Report each line of the material below where the word "colspan" can be found.
[SUPPLIED DATA Boundary: Start]
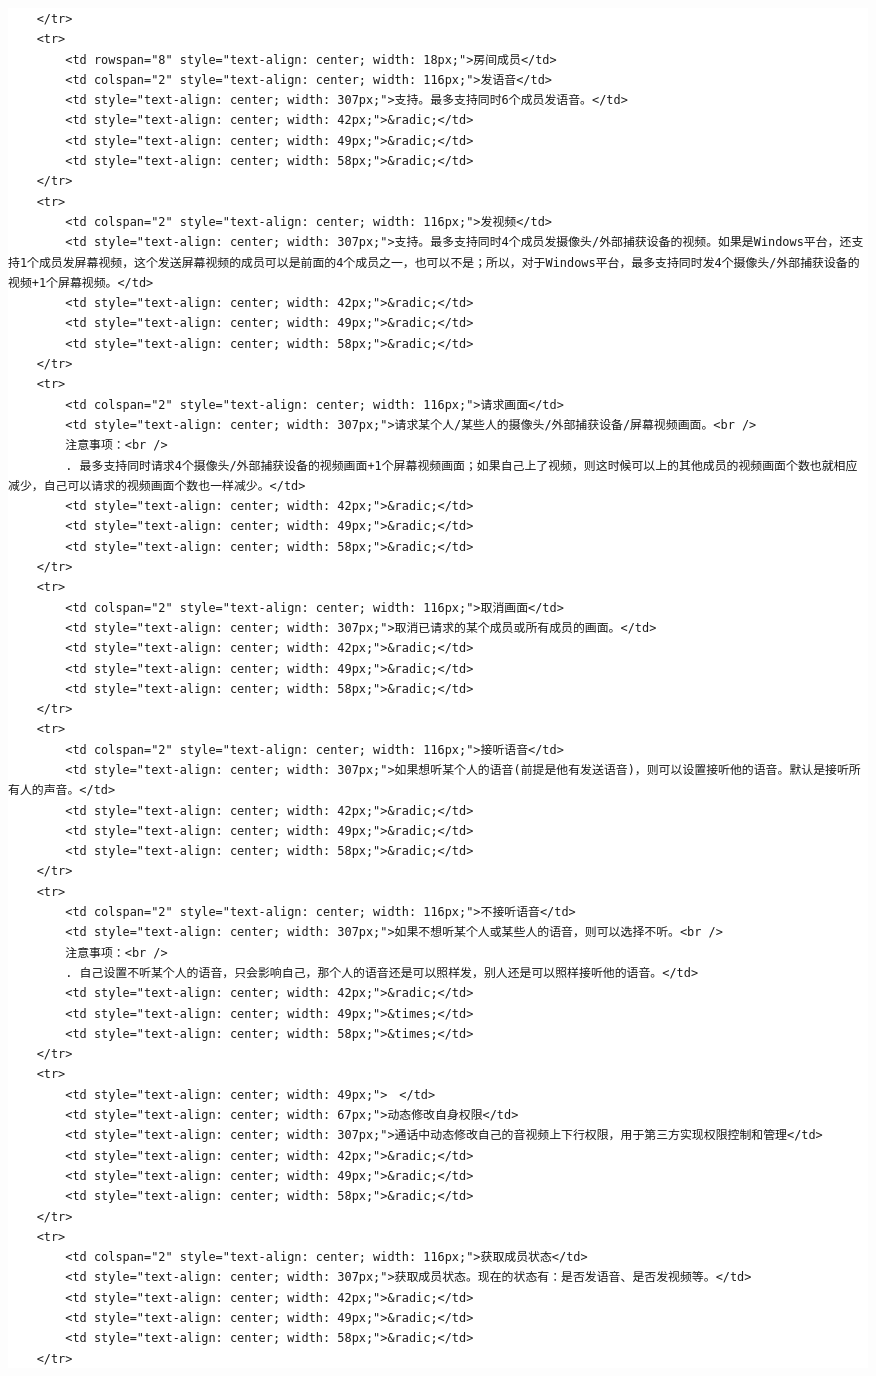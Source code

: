 		</tr>
		<tr>
			<td rowspan="8" style="text-align: center; width: 18px;">房间成员</td>
			<td colspan="2" style="text-align: center; width: 116px;">发语音</td>
			<td style="text-align: center; width: 307px;">支持。最多支持同时6个成员发语音。</td>
			<td style="text-align: center; width: 42px;">&radic;</td>
			<td style="text-align: center; width: 49px;">&radic;</td>
			<td style="text-align: center; width: 58px;">&radic;</td>
		</tr>
		<tr>
			<td colspan="2" style="text-align: center; width: 116px;">发视频</td>
			<td style="text-align: center; width: 307px;">支持。最多支持同时4个成员发摄像头/外部捕获设备的视频。如果是Windows平台，还支持1个成员发屏幕视频，这个发送屏幕视频的成员可以是前面的4个成员之一，也可以不是；所以，对于Windows平台，最多支持同时发4个摄像头/外部捕获设备的视频+1个屏幕视频。</td>
			<td style="text-align: center; width: 42px;">&radic;</td>
			<td style="text-align: center; width: 49px;">&radic;</td>
			<td style="text-align: center; width: 58px;">&radic;</td>
		</tr>
		<tr>
			<td colspan="2" style="text-align: center; width: 116px;">请求画面</td>
			<td style="text-align: center; width: 307px;">请求某个人/某些人的摄像头/外部捕获设备/屏幕视频画面。<br />
			注意事项：<br />
			. 最多支持同时请求4个摄像头/外部捕获设备的视频画面+1个屏幕视频画面；如果自己上了视频，则这时候可以上的其他成员的视频画面个数也就相应减少，自己可以请求的视频画面个数也一样减少。</td>
			<td style="text-align: center; width: 42px;">&radic;</td>
			<td style="text-align: center; width: 49px;">&radic;</td>
			<td style="text-align: center; width: 58px;">&radic;</td>
		</tr>
		<tr>
			<td colspan="2" style="text-align: center; width: 116px;">取消画面</td>
			<td style="text-align: center; width: 307px;">取消已请求的某个成员或所有成员的画面。</td>
			<td style="text-align: center; width: 42px;">&radic;</td>
			<td style="text-align: center; width: 49px;">&radic;</td>
			<td style="text-align: center; width: 58px;">&radic;</td>
		</tr>
		<tr>
			<td colspan="2" style="text-align: center; width: 116px;">接听语音</td>
			<td style="text-align: center; width: 307px;">如果想听某个人的语音(前提是他有发送语音)，则可以设置接听他的语音。默认是接听所有人的声音。</td>
			<td style="text-align: center; width: 42px;">&radic;</td>
			<td style="text-align: center; width: 49px;">&radic;</td>
			<td style="text-align: center; width: 58px;">&radic;</td>
		</tr>
		<tr>
			<td colspan="2" style="text-align: center; width: 116px;">不接听语音</td>
			<td style="text-align: center; width: 307px;">如果不想听某个人或某些人的语音，则可以选择不听。<br />
			注意事项：<br />
			. 自己设置不听某个人的语音，只会影响自己，那个人的语音还是可以照样发，别人还是可以照样接听他的语音。</td>
			<td style="text-align: center; width: 42px;">&radic;</td>
			<td style="text-align: center; width: 49px;">&times;</td>
			<td style="text-align: center; width: 58px;">&times;</td>
		</tr>
		<tr>
			<td style="text-align: center; width: 49px;">　</td>
			<td style="text-align: center; width: 67px;">动态修改自身权限</td>
			<td style="text-align: center; width: 307px;">通话中动态修改自己的音视频上下行权限，用于第三方实现权限控制和管理</td>
			<td style="text-align: center; width: 42px;">&radic;</td>
			<td style="text-align: center; width: 49px;">&radic;</td>
			<td style="text-align: center; width: 58px;">&radic;</td>
		</tr>
		<tr>
			<td colspan="2" style="text-align: center; width: 116px;">获取成员状态</td>
			<td style="text-align: center; width: 307px;">获取成员状态。现在的状态有：是否发语音、是否发视频等。</td>
			<td style="text-align: center; width: 42px;">&radic;</td>
			<td style="text-align: center; width: 49px;">&radic;</td>
			<td style="text-align: center; width: 58px;">&radic;</td>
		</tr>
[SUPPLIED DATA Boundary: End]
## EXERCISE RESPONSE
			<td colspan="2" style="text-align: center; width: 116px;">发语音</td>
			<td colspan="2" style="text-align: center; width: 116px;">发视频</td>
			<td colspan="2" style="text-align: center; width: 116px;">请求画面</td>
			<td colspan="2" style="text-align: center; width: 116px;">取消画面</td>
			<td colspan="2" style="text-align: center; width: 116px;">接听语音</td>
			<td colspan="2" style="text-align: center; width: 116px;">不接听语音</td>
			<td colspan="2" style="text-align: center; width: 116px;">获取成员状态</td>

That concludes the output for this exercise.